▸ **Given records**:
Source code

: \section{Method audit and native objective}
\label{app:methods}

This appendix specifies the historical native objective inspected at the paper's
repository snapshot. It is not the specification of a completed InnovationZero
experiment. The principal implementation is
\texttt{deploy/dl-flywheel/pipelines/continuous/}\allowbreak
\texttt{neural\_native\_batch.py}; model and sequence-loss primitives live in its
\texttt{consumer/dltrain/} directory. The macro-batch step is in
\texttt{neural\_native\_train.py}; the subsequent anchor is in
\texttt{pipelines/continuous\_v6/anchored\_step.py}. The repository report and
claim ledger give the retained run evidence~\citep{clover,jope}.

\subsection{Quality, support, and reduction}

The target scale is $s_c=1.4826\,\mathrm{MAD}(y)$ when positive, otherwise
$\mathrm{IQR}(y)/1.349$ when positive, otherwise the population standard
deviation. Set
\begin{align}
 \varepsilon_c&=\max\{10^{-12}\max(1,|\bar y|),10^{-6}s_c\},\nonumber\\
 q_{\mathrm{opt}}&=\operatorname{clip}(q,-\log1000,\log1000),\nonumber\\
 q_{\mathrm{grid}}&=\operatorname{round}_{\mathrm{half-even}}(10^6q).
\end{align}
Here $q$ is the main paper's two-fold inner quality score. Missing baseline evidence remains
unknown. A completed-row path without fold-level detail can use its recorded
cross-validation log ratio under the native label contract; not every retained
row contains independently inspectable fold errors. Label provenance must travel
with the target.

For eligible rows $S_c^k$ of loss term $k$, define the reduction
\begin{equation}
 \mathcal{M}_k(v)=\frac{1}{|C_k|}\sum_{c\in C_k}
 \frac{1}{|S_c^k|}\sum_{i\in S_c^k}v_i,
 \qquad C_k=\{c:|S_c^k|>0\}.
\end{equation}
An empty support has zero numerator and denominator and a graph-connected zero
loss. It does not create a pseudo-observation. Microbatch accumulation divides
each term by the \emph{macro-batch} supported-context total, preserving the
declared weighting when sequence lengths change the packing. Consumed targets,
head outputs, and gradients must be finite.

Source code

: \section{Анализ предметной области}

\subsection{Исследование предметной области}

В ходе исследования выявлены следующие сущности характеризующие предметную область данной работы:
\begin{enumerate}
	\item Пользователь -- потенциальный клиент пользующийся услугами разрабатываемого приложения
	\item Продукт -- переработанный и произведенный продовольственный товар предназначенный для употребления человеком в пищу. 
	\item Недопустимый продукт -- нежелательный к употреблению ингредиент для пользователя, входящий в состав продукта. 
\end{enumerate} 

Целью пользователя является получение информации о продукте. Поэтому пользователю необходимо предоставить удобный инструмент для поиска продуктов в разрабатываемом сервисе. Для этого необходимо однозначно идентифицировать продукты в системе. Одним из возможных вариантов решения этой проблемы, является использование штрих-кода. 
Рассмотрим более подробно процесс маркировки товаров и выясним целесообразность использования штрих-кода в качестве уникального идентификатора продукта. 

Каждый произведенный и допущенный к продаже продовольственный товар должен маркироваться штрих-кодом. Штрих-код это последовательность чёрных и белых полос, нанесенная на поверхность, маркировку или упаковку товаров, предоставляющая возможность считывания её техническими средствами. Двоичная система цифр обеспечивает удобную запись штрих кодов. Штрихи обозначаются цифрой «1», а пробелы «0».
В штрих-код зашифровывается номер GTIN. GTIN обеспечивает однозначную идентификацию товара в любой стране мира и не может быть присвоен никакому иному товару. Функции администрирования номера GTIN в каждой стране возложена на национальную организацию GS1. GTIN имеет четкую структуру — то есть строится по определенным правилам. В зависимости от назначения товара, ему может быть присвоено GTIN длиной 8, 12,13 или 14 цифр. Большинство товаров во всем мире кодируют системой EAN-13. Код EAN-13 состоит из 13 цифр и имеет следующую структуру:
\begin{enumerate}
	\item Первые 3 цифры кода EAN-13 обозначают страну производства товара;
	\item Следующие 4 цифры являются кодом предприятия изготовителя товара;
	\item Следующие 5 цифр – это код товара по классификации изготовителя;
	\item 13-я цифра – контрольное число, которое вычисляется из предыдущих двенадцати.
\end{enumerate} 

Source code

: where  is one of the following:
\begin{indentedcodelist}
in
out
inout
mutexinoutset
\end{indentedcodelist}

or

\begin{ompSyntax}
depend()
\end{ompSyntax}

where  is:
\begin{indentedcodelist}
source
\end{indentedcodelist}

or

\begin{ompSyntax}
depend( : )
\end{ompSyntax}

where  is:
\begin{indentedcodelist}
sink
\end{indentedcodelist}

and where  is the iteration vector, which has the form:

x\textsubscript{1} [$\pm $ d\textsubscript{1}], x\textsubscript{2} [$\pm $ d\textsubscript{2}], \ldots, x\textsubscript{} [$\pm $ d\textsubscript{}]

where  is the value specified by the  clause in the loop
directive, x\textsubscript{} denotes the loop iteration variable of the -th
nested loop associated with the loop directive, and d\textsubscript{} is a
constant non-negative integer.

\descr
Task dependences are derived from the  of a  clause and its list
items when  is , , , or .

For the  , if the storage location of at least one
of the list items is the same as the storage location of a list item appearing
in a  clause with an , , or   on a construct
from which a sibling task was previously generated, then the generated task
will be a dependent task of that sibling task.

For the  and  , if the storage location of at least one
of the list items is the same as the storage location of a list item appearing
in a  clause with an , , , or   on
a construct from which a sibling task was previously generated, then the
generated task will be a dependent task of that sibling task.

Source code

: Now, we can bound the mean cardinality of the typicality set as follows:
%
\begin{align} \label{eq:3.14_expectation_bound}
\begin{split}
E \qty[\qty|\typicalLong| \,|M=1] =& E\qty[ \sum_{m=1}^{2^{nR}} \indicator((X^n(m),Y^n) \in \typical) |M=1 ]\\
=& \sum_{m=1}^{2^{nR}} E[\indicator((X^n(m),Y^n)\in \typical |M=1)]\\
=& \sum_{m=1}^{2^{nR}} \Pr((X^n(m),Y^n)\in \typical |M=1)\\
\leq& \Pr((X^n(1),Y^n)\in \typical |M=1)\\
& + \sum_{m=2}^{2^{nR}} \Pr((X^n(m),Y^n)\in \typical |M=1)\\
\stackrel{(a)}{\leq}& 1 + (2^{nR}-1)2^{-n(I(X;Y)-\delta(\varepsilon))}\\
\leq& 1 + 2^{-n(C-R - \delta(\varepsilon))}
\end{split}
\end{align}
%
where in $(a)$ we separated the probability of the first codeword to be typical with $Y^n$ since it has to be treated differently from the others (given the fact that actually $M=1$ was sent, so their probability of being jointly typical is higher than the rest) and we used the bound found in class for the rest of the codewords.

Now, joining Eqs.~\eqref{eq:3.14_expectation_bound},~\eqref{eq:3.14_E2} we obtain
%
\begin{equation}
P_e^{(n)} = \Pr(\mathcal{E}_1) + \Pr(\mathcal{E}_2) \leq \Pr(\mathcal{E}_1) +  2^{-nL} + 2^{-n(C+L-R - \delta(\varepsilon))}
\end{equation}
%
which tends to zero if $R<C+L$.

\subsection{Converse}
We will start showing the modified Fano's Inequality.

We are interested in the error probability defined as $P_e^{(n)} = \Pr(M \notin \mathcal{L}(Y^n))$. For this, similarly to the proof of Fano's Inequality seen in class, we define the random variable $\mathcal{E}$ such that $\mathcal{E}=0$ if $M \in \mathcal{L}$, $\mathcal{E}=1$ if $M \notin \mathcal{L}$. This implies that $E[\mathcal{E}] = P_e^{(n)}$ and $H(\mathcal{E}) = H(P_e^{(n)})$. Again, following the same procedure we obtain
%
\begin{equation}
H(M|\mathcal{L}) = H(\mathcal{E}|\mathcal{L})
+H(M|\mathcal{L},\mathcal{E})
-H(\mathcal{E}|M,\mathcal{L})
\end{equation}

▸ **Requirement**: Output all of the data above without any alteration.

▸ **Solution for this task**:
Source code

: \section{Method audit and native objective}
\label{app:methods}

This appendix specifies the historical native objective inspected at the paper's
repository snapshot. It is not the specification of a completed InnovationZero
experiment. The principal implementation is
\texttt{deploy/dl-flywheel/pipelines/continuous/}\allowbreak
\texttt{neural\_native\_batch.py}; model and sequence-loss primitives live in its
\texttt{consumer/dltrain/} directory. The macro-batch step is in
\texttt{neural\_native\_train.py}; the subsequent anchor is in
\texttt{pipelines/continuous\_v6/anchored\_step.py}. The repository report and
claim ledger give the retained run evidence~\citep{clover,jope}.

\subsection{Quality, support, and reduction}

The target scale is $s_c=1.4826\,\mathrm{MAD}(y)$ when positive, otherwise
$\mathrm{IQR}(y)/1.349$ when positive, otherwise the population standard
deviation. Set
\begin{align}
 \varepsilon_c&=\max\{10^{-12}\max(1,|\bar y|),10^{-6}s_c\},\nonumber\\
 q_{\mathrm{opt}}&=\operatorname{clip}(q,-\log1000,\log1000),\nonumber\\
 q_{\mathrm{grid}}&=\operatorname{round}_{\mathrm{half-even}}(10^6q).
\end{align}
Here $q$ is the main paper's two-fold inner quality score. Missing baseline evidence remains
unknown. A completed-row path without fold-level detail can use its recorded
cross-validation log ratio under the native label contract; not every retained
row contains independently inspectable fold errors. Label provenance must travel
with the target.

For eligible rows $S_c^k$ of loss term $k$, define the reduction
\begin{equation}
 \mathcal{M}_k(v)=\frac{1}{|C_k|}\sum_{c\in C_k}
 \frac{1}{|S_c^k|}\sum_{i\in S_c^k}v_i,
 \qquad C_k=\{c:|S_c^k|>0\}.
\end{equation}
An empty support has zero numerator and denominator and a graph-connected zero
loss. It does not create a pseudo-observation. Microbatch accumulation divides
each term by the \emph{macro-batch} supported-context total, preserving the
declared weighting when sequence lengths change the packing. Consumed targets,
head outputs, and gradients must be finite.

Source code

: \section{Анализ предметной области}

\subsection{Исследование предметной области}

В ходе исследования выявлены следующие сущности характеризующие предметную область данной работы:
\begin{enumerate}
	\item Пользователь -- потенциальный клиент пользующийся услугами разрабатываемого приложения
	\item Продукт -- переработанный и произведенный продовольственный товар предназначенный для употребления человеком в пищу. 
	\item Недопустимый продукт -- нежелательный к употреблению ингредиент для пользователя, входящий в состав продукта. 
\end{enumerate} 

Целью пользователя является получение информации о продукте. Поэтому пользователю необходимо предоставить удобный инструмент для поиска продуктов в разрабатываемом сервисе. Для этого необходимо однозначно идентифицировать продукты в системе. Одним из возможных вариантов решения этой проблемы, является использование штрих-кода. 
Рассмотрим более подробно процесс маркировки товаров и выясним целесообразность использования штрих-кода в качестве уникального идентификатора продукта. 

Каждый произведенный и допущенный к продаже продовольственный товар должен маркироваться штрих-кодом. Штрих-код это последовательность чёрных и белых полос, нанесенная на поверхность, маркировку или упаковку товаров, предоставляющая возможность считывания её техническими средствами. Двоичная система цифр обеспечивает удобную запись штрих кодов. Штрихи обозначаются цифрой «1», а пробелы «0».
В штрих-код зашифровывается номер GTIN. GTIN обеспечивает однозначную идентификацию товара в любой стране мира и не может быть присвоен никакому иному товару. Функции администрирования номера GTIN в каждой стране возложена на национальную организацию GS1. GTIN имеет четкую структуру — то есть строится по определенным правилам. В зависимости от назначения товара, ему может быть присвоено GTIN длиной 8, 12,13 или 14 цифр. Большинство товаров во всем мире кодируют системой EAN-13. Код EAN-13 состоит из 13 цифр и имеет следующую структуру:
\begin{enumerate}
	\item Первые 3 цифры кода EAN-13 обозначают страну производства товара;
	\item Следующие 4 цифры являются кодом предприятия изготовителя товара;
	\item Следующие 5 цифр – это код товара по классификации изготовителя;
	\item 13-я цифра – контрольное число, которое вычисляется из предыдущих двенадцати.
\end{enumerate} 

Source code

: where  is one of the following:
\begin{indentedcodelist}
in
out
inout
mutexinoutset
\end{indentedcodelist}

or

\begin{ompSyntax}
depend()
\end{ompSyntax}

where  is:
\begin{indentedcodelist}
source
\end{indentedcodelist}

or

\begin{ompSyntax}
depend( : )
\end{ompSyntax}

where  is:
\begin{indentedcodelist}
sink
\end{indentedcodelist}

and where  is the iteration vector, which has the form:

x\textsubscript{1} [$\pm $ d\textsubscript{1}], x\textsubscript{2} [$\pm $ d\textsubscript{2}], \ldots, x\textsubscript{} [$\pm $ d\textsubscript{}]

where  is the value specified by the  clause in the loop
directive, x\textsubscript{} denotes the loop iteration variable of the -th
nested loop associated with the loop directive, and d\textsubscript{} is a
constant non-negative integer.

\descr
Task dependences are derived from the  of a  clause and its list
items when  is , , , or .

For the  , if the storage location of at least one
of the list items is the same as the storage location of a list item appearing
in a  clause with an , , or   on a construct
from which a sibling task was previously generated, then the generated task
will be a dependent task of that sibling task.

For the  and  , if the storage location of at least one
of the list items is the same as the storage location of a list item appearing
in a  clause with an , , , or   on
a construct from which a sibling task was previously generated, then the
generated task will be a dependent task of that sibling task.

Source code

: Now, we can bound the mean cardinality of the typicality set as follows:
%
\begin{align} \label{eq:3.14_expectation_bound}
\begin{split}
E \qty[\qty|\typicalLong| \,|M=1] =& E\qty[ \sum_{m=1}^{2^{nR}} \indicator((X^n(m),Y^n) \in \typical) |M=1 ]\\
=& \sum_{m=1}^{2^{nR}} E[\indicator((X^n(m),Y^n)\in \typical |M=1)]\\
=& \sum_{m=1}^{2^{nR}} \Pr((X^n(m),Y^n)\in \typical |M=1)\\
\leq& \Pr((X^n(1),Y^n)\in \typical |M=1)\\
& + \sum_{m=2}^{2^{nR}} \Pr((X^n(m),Y^n)\in \typical |M=1)\\
\stackrel{(a)}{\leq}& 1 + (2^{nR}-1)2^{-n(I(X;Y)-\delta(\varepsilon))}\\
\leq& 1 + 2^{-n(C-R - \delta(\varepsilon))}
\end{split}
\end{align}
%
where in $(a)$ we separated the probability of the first codeword to be typical with $Y^n$ since it has to be treated differently from the others (given the fact that actually $M=1$ was sent, so their probability of being jointly typical is higher than the rest) and we used the bound found in class for the rest of the codewords.

Now, joining Eqs.~\eqref{eq:3.14_expectation_bound},~\eqref{eq:3.14_E2} we obtain
%
\begin{equation}
P_e^{(n)} = \Pr(\mathcal{E}_1) + \Pr(\mathcal{E}_2) \leq \Pr(\mathcal{E}_1) +  2^{-nL} + 2^{-n(C+L-R - \delta(\varepsilon))}
\end{equation}
%
which tends to zero if $R<C+L$.

\subsection{Converse}
We will start showing the modified Fano's Inequality.

We are interested in the error probability defined as $P_e^{(n)} = \Pr(M \notin \mathcal{L}(Y^n))$. For this, similarly to the proof of Fano's Inequality seen in class, we define the random variable $\mathcal{E}$ such that $\mathcal{E}=0$ if $M \in \mathcal{L}$, $\mathcal{E}=1$ if $M \notin \mathcal{L}$. This implies that $E[\mathcal{E}] = P_e^{(n)}$ and $H(\mathcal{E}) = H(P_e^{(n)})$. Again, following the same procedure we obtain
%
\begin{equation}
H(M|\mathcal{L}) = H(\mathcal{E}|\mathcal{L})
+H(M|\mathcal{L},\mathcal{E})
-H(\mathcal{E}|M,\mathcal{L})
\end{equation}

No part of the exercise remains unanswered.